Credito Al Consumo

Quando l’inadempimento del Cliente si riflette sul convenzionato

Tribunale di Bologna, 14 ottobre 2014

Con la sentenza in commento, il Tribunale di Bologna è tornato ad affrontare alcune delle principali  criticità tipiche delle operazioni di prestito al consumo finalizzate all’acquisto di un veicolo presso le strutture convenzionate.

La sentenza rappresenta la coda di una vicenda giudiziale promossa dall’esercente convenzionato per ottenere la declaratoria di nullità della clausola di inversione del rischio contenuta nell’accordo di convenzionamento.

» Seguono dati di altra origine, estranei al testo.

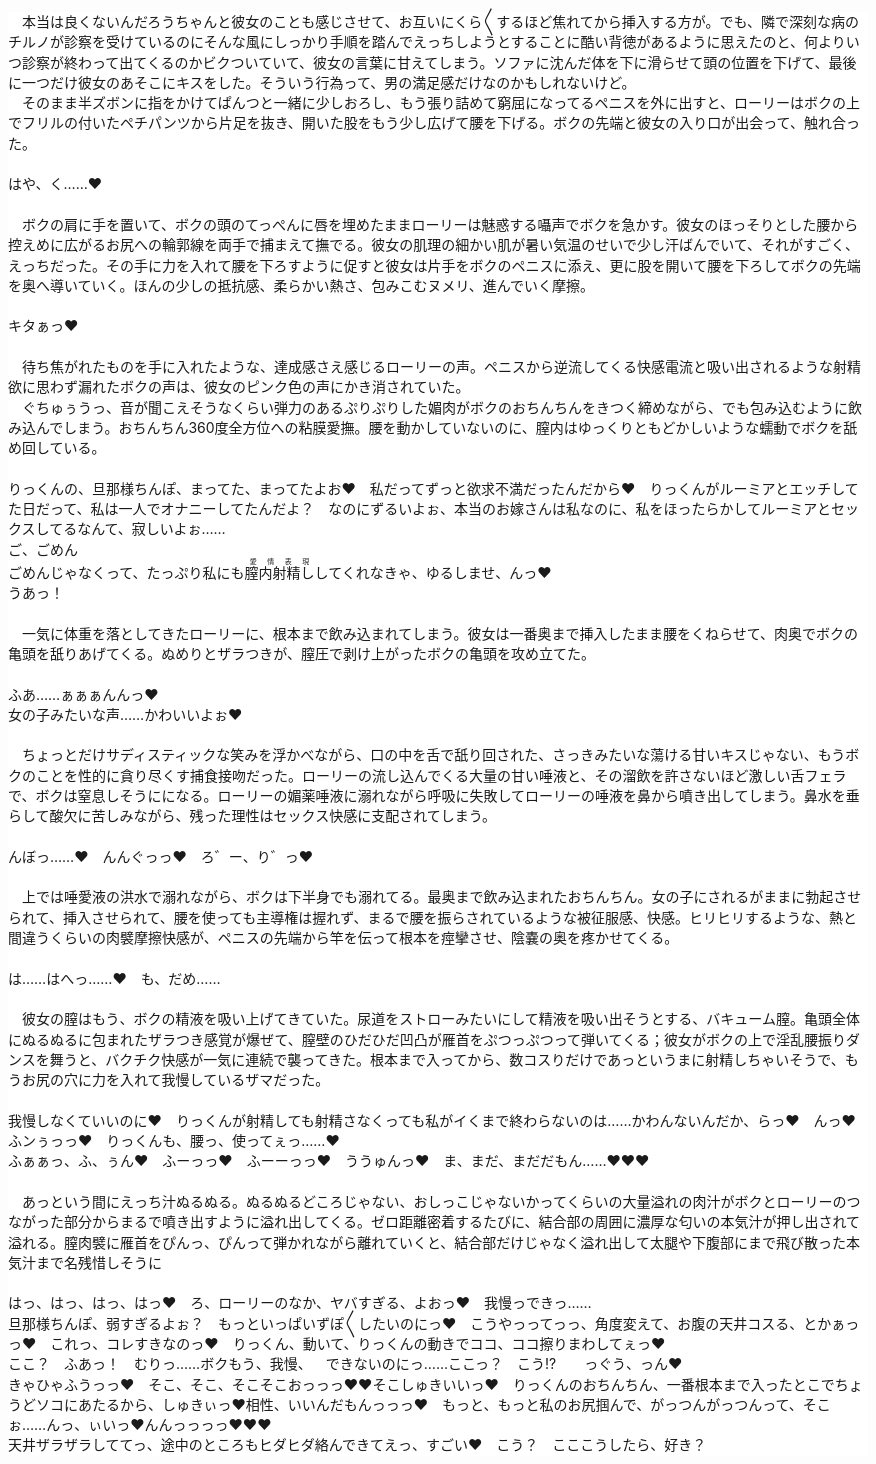 &emsp;本当は良くないんだろうちゃんと彼女のことも感じさせて、お互いにくら<span class="rotate_odori1">〳</span><span class="rotate_odori2">〵</span>するほど焦れてから挿入する方が。でも、隣で深刻な病のチルノが診察を受けているのにそんな風にしっかり手順を踏んでえっちしようとすることに酷い背徳があるように思えたのと、何よりいつ診察が終わって出てくるのかビクついていて、彼女の言葉に甘えてしまう。ソファに沈んだ体を下に滑らせて頭の位置を下げて、最後に一つだけ彼女のあそこにキスをした。そういう行為って、男の満足感だけなのかもしれないけど。<br>
&emsp;そのまま半ズボンに指をかけてぱんつと一緒に少しおろし、もう張り詰めて窮屈になってるペニスを外に出すと、ローリーはボクの上でフリルの付いたペチパンツから片足を抜き、開いた股をもう少し広げて腰を下げる。ボクの先端と彼女の入り口が出会って、触れ合った。<br>
<br>
<span class="talk">はや、く……♥</span><br>
<br>
&emsp;ボクの肩に手を置いて、ボクの頭のてっぺんに唇を埋めたままローリーは魅惑する囁声でボクを急かす。彼女のほっそりとした腰から控えめに広がるお尻への輪郭線を両手で捕まえて撫でる。彼女の肌理の細かい肌が暑い気温のせいで少し汗ばんでいて、それがすごく、えっちだった。その手に力を入れて腰を下ろすように促すと彼女は片手をボクのペニスに添え、更に股を開いて腰を下ろしてボクの先端を奥へ導いていく。ほんの少しの抵抗感、柔らかい熱さ、包みこむヌメリ、進んでいく摩擦。<br>
<br>
<span class="talk">キタぁっ♥</span><br>
<br>
&emsp;待ち焦がれたものを手に入れたような、達成感さえ感じるローリーの声。ペニスから逆流してくる快感電流と吸い出されるような射精欲に思わず漏れたボクの声は、彼女のピンク色の声にかき消されていた。<br>
&emsp;ぐちゅぅうっ、音が聞こえそうなくらい弾力のあるぷりぷりした媚肉がボクのおちんちんをきつく締めながら、でも包み込むように飲み込んでしまう。おちんちん360度全方位への粘膜愛撫。腰を動かしていないのに、膣内はゆっくりともどかしいような蠕動でボクを舐め回している。<br>
<br>
<span class="talk">りっくんの、旦那様ちんぽ、まってた、まってたよお♥&emsp;私だってずっと欲求不満だったんだから♥&emsp;りっくんがルーミアとエッチしてた日だって、私は一人でオナニーしてたんだよ？&emsp;なのにずるいよぉ、本当のお嫁さんは私なのに、私をほったらかしてルーミアとセックスしてるなんて、寂しいよぉ……</span><br>
<span class="talk">ご、ごめん</span><br>
<span class="talk">ごめんじゃなくって、たっぷり私にも<ruby>膣内射精し<rt>愛情表現</rt></ruby>してくれなきゃ、ゆるしませ、んっ♥</span><br>
<span class="talk">うあっ！</span><br>
<br>
&emsp;一気に体重を落としてきたローリーに、根本まで飲み込まれてしまう。彼女は一番奥まで挿入したまま腰をくねらせて、肉奥でボクの亀頭を舐りあげてくる。ぬめりとザラつきが、膣圧で剥け上がったボクの亀頭を攻め立てた。<br>
<br>
<span class="talk">ふあ……ぁぁぁんんっ♥</span><br>
<span class="talk">女の子みたいな声……かわいいよぉ♥</span><br>
<br>
&emsp;ちょっとだけサディスティックな笑みを浮かべながら、口の中を舌で舐り回された、さっきみたいな蕩ける甘いキスじゃない、もうボクのことを性的に貪り尽くす捕食接吻だった。ローリーの流し込んでくる大量の甘い唾液と、その溜飲を許さないほど激しい舌フェラで、ボクは窒息しそうにになる。ローリーの媚薬唾液に溺れながら呼吸に失敗してローリーの唾液を鼻から噴き出してしまう。鼻水を垂らして酸欠に苦しみながら、残った理性はセックス快感に支配されてしまう。<br>
<br>
<span class="talk">んぼっ……♥&emsp;んんぐっっ♥&emsp;ろ゛ー、り゛っ♥</span><br>
<br>
&emsp;上では唾愛液の洪水で溺れながら、ボクは下半身でも溺れてる。最奥まで飲み込まれたおちんちん。女の子にされるがままに勃起させられて、挿入させられて、腰を使っても主導権は握れず、まるで腰を振らされているような被征服感、快感。ヒリヒリするような、熱と間違うくらいの肉襞摩擦快感が、ペニスの先端から竿を伝って根本を痙攣させ、陰嚢の奥を疼かせてくる。<br>
<br>
<span class="talk">は……はへっ……♥&emsp;も、だめ……</span><br>
<br>
&emsp;彼女の膣はもう、ボクの精液を吸い上げてきていた。尿道をストローみたいにして精液を吸い出そうとする、バキューム膣。亀頭全体にぬるぬるに包まれたザラつき感覚が爆ぜて、膣壁のひだひだ凹凸が雁首をぷつっぷつって弾いてくる；彼女がボクの上で淫乱腰振りダンスを舞うと、バクチク快感が一気に連続で襲ってきた。根本まで入ってから、数コスりだけであっというまに射精しちゃいそうで、もうお尻の穴に力を入れて我慢しているザマだった。<br>
<br>
<span class="talk">我慢しなくていいのに♥&emsp;りっくんが射精しても射精さなくっても私がイくまで終わらないのは……かわんないんだか、らっ♥&emsp;んっ♥ふンぅっっ♥&emsp;りっくんも、腰っ、使ってぇっ……♥</span><br>
<span class="talk">ふぁぁっ、ふ、ぅん♥&emsp;ふーっっ♥&emsp;ふーーっっ♥&emsp;ううゅんっ♥&emsp;ま、まだ、まだだもん……♥♥♥</span><br>
<br>
&emsp;あっという間にえっち汁ぬるぬる。ぬるぬるどころじゃない、おしっこじゃないかってくらいの大量溢れの肉汁がボクとローリーのつながった部分からまるで噴き出すように溢れ出してくる。ゼロ距離密着するたびに、結合部の周囲に濃厚な匂いの本気汁が押し出されて溢れる。膣肉襞に雁首をぴんっ、ぴんって弾かれながら離れていくと、結合部だけじゃなく溢れ出して太腿や下腹部にまで飛び散った本気汁まで名残惜しそうに<br>
<br>
<span class="talk">はっ、はっ、はっ、はっ♥&emsp;ろ、ローリーのなか、ヤバすぎる、よおっ♥&emsp;我慢っできっ……</span><br>
<span class="talk">旦那様ちんぽ、弱すぎるよぉ？&emsp;もっといっぱいずぽ<span class="rotate_odori1">〳</span><span class="rotate_odori2">〵</span>したいのにっ♥&emsp;こうやっってっっ、角度変えて、お腹の天井コスる、とかぁっっ♥&emsp;これっ、コレすきなのっ♥&emsp;りっくん、動いて、りっくんの動きでココ、ココ擦りまわしてぇっ♥</span><br>
<span class="talk">ここ？&emsp;ふあっ！　むりっ……ボクもう、我慢、&emsp;できないのにっ……ここっ？&emsp;こう!?&emsp;&emsp;っぐう、っん♥</span><br>
<span class="talk">きゃひゃふうっっ♥&emsp;そこ、そこ、そこそこおっっっ♥♥そこしゅきいいっ♥&emsp;りっくんのおちんちん、一番根本まで入ったとこでちょうどソコにあたるから、しゅきぃっ♥相性、いいんだもんっっっ♥&emsp;もっと、もっと私のお尻掴んで、がっつんがっつんって、そこぉ……んっ、ぃいっ♥んんっっっっ♥♥♥</span><br>
<span class="talk">天井ザラザラしててっ、途中のところもヒダヒダ絡んできてえっ、すごい♥&emsp;こう？&emsp;こここうしたら、好き？</span><br>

In tale contesto, il Tribunale petroniano ha quindi approfondito la natura giuridica dell’art. 3 dell’accordo di convenzionamento stipulato dalle parti (c.d. clausola di inversione del rischio), dopodiché, rilevando inoltre che in ragione di tale disposizione contrattuale le parti avevano previsto che nell’eventualità in cui il Cliente non avesse provveduto al pagamento delle rate di finanziamento a causa dell’inadempimento del soggetto convenzionato, lo stesso avrebbe dovuto, a semplice richiesta della società Finanziaria, eseguire il pagamento di “una somma pari all’ammontare delle rate di rimborso eventualmente scadute ed impagate oltre al residuo capitale al momento dovuto, maggiorato di una penale del 10%, oltre gli interessi annui anche di mora nella stessa misura”.

In ragione di ciò, il Giudice del Tribunale di Bologna ha ritenuto che detta clausola di inversione del rischio, destinata a far ricadere sull’esercente convenzionato il rischio dell’inadempimento del Cliente, possa essere interpretata come “obbligazione di garanzia”, che trova il suo fondamento nella volontà contrattuale delle parti di far ricadere sul soggetto convenzionato proprio l’alea dell’inadempimento del cliente.

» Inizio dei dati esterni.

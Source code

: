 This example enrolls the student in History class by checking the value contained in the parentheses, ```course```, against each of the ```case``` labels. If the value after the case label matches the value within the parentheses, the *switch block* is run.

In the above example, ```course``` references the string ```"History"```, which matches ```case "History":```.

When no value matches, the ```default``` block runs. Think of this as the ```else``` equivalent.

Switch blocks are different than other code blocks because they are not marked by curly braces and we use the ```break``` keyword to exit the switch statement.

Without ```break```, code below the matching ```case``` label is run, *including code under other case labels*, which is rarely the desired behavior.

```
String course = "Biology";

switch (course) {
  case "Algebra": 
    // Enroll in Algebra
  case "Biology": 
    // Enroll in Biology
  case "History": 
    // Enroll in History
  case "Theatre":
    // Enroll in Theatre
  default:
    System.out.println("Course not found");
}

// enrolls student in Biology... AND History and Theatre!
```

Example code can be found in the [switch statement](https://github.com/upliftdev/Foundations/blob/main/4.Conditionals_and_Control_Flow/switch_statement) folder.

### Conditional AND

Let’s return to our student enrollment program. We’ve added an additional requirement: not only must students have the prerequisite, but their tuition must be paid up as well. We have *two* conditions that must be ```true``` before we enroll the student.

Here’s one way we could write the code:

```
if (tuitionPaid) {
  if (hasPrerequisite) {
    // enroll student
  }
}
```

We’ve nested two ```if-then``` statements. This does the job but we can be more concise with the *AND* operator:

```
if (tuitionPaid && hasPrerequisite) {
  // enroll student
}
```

In questa direzione,  il giudice felsineo precisa inoltre che il “riassetto” degli equilibri contrattuali è dato dal beneficio economico che il convenzionato trae nell’incassare in un’unica soluzione l’intero credito del bene venduto “a fronte del rimborso poi effettuato ratealmente dal cliente in favore dell’erogatore del finanziamento”.

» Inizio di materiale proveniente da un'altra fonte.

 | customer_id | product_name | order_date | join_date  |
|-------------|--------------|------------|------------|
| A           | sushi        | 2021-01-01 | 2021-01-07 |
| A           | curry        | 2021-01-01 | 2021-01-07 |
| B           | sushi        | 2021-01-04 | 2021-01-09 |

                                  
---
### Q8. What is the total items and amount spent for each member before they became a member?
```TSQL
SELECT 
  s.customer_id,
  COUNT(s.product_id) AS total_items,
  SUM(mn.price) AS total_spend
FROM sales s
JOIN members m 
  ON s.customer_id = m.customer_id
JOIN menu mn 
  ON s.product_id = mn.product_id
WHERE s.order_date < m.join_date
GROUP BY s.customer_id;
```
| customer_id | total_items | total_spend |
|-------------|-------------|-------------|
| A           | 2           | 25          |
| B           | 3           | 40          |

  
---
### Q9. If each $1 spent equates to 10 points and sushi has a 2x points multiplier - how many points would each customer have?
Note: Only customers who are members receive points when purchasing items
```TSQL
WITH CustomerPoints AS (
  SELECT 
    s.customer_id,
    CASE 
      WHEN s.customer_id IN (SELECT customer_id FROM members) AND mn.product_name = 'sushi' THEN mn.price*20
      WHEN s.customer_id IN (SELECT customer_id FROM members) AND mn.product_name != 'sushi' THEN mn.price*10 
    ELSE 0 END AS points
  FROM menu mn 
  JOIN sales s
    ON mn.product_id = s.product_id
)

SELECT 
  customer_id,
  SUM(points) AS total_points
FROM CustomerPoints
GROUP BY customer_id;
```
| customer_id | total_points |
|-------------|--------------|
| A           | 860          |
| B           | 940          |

E ciò, senza dimenticare, chiarisce il Tribunale, che la clausola di inversione del rischio in commento opera, altresì, il trasferimento in capo all’esercente convenzionato dell’onere probatorio (ossia dell’ “onere di dimostrare l’avvenuto adempimento del cliente al contratto di finanziamento”), non potendosi configurare l’ipotesi come una inversione dell’onere della prova non consentita.

Dunque, conclude il Tribunale di Bologna, siffatta clausola di inversione del rischio contenuta in un accordo di convenzionamento sottoscritto tra società Finanziaria ed esercente convenzionato deve ritenersi pienamente valida ed efficace.